Enabling Technology:
Neural silicon
Neuromorphic chips were pioneered by Carver Mead in the late eighties, when he developed the first silicon retina at Caltech. Extrapolating the doubling in computer performance that was occurring every eighteen months (Moore’s Law), Mead predicted correctly in 1990 that present-day computers would use ten million times more energy (per instruction) than the brain uses (per synaptic activation). He sought to close this efficieny-gap by building microelectronic circuits based on the brain. Mead succeeded in mimicking ion-flow across a neuron's membrane with electron-flow through a transistor's channel. This should not have come as a surprise: the same physical forces are at work in both cases!
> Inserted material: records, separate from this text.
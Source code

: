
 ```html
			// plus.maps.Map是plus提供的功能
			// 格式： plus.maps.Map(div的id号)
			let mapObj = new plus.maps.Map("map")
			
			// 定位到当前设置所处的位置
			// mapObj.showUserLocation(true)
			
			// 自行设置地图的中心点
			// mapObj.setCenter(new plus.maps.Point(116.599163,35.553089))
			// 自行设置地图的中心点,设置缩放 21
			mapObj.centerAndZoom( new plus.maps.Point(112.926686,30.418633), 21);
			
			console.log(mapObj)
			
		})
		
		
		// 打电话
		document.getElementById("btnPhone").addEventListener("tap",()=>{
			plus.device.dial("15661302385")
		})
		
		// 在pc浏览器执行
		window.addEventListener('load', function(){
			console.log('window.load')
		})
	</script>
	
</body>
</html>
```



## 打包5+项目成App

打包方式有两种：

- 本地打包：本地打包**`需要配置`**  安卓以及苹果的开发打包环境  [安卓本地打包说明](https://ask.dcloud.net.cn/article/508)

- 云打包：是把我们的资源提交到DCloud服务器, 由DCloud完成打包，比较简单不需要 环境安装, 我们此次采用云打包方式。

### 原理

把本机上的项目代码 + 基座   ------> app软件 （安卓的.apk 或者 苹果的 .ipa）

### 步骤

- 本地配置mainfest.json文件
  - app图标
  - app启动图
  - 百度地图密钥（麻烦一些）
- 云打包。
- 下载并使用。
Instead of designing different electronic circuits to emulate each of a wide variety of ion-selective protein pores that stud neurons' membranes, as Mead did in his silicon retina, we came up with a versatile silicon model. This was possible with as few as eight transistors—thanks to the physical analogy. Some ion channels open quickly when the voltage across the membrane is high, others open slowly when the voltage is low, and everything in between. Nevertheless, the fraction that is open follows a sigmoid-curve as the membrane voltage changes and the time it takes to reach this new level follows a bell-curve. Our silicon model captures this behavior: computer-controlled bias voltages fit its "curves" to the desired ion-channel type. Its compact size allows millions of distinct ion-channel populations to be modeled with a single chip.A silicon neuron is an analog electronic circuit of transistors that mimic a real neuron's repertoire of ion-channels.
Recent breakthroughs in neuromorphic engineering make it possible to combine analog's real-time operation with digital's programmability, reaping the best of both worlds.
Instead of hardwiring the silicon neurons together, as Mead did in his silicon retina, we assigned them (and their synaptic targets) unique addresses. Every time a spike occurs, the chip outputs that neuron’s address. This address points to a memory location (RAM) that holds the synaptic target’s address. When this address is fed back into the chip, a post-synaptic potential is triggered at the target; assigning multiple memory locations to a neuron makes multiple synaptic targets possible. Encoding, translating, and decoding an address happens fast enough to route several million spikes per second, allowing a million connections to be made among a thousand silicon neurons. These softwires may be rerouted simply by overwriting the RAM’s look-up table, making it possible to specify any desired synaptic connectivity.